How to use RFC0133 git hashing for FODs correctly?

A friend of mine recently made me aware of https://github.com/NixOS/rfcs/pull/133 which introduced git’s tree hashing scheme as a valid hashing mode in Nix that results in a sha1 hash.

We discussed this in the context of Robotnix where we need to lock thousands of git repositories as FODs.
Pre-fetching 1000s of FODs (some of which are GiBs in size) is extremely time-consuming which massively slows down the update process. My friend’s idea was that we could cheaply fetch the tree hash of the remote heads without needing to nix-prefetch-git.

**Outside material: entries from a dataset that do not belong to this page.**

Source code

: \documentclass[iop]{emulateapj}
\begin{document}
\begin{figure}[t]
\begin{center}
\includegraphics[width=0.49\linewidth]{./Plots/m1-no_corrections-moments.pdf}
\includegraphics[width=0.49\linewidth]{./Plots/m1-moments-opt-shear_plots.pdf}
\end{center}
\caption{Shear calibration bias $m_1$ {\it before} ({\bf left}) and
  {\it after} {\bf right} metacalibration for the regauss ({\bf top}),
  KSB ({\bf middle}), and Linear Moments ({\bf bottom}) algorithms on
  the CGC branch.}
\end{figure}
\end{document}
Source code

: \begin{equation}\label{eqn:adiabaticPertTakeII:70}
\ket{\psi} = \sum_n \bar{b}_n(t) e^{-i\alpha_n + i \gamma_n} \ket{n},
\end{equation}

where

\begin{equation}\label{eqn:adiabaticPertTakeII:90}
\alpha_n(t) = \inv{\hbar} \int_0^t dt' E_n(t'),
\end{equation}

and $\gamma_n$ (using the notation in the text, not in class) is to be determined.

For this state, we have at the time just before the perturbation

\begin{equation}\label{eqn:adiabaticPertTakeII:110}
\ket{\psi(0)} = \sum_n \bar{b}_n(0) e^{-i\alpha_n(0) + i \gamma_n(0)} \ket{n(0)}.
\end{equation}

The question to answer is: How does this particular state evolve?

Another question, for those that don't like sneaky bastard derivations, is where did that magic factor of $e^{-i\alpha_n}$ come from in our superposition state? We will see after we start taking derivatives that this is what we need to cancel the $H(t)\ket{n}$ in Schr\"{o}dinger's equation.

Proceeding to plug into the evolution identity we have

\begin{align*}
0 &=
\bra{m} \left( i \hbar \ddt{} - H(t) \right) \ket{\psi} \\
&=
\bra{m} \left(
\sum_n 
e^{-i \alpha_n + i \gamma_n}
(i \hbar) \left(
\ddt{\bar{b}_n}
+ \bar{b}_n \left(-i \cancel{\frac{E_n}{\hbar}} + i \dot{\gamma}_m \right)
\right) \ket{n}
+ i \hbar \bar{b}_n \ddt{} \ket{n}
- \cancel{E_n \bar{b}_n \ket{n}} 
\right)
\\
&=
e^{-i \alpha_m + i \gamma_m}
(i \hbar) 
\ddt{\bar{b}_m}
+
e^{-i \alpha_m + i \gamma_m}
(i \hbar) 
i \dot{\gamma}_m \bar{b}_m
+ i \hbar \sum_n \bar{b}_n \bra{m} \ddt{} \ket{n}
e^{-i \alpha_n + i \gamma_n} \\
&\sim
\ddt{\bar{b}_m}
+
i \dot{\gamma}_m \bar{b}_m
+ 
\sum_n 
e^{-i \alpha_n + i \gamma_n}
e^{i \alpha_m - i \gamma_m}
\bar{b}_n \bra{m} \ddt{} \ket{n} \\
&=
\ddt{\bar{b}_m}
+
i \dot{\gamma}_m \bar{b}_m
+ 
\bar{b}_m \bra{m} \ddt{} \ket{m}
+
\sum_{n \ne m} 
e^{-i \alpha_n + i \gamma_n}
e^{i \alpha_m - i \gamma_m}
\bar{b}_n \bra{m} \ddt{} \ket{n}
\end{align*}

We played around with the git-hashing experimental feature together yesterday and were able to create a FOD that hashed the tree a la git and it was trivial to make fetchgit use that mode too, so even fetching actual stuff from the internet works just fine.

What we weren’t able to do is use a known git tree hash as the FOD hash. I suspect this is due to FODs not actually being content-addressed but being the hash of some special derivation representation that also includes e.g. the derivation name.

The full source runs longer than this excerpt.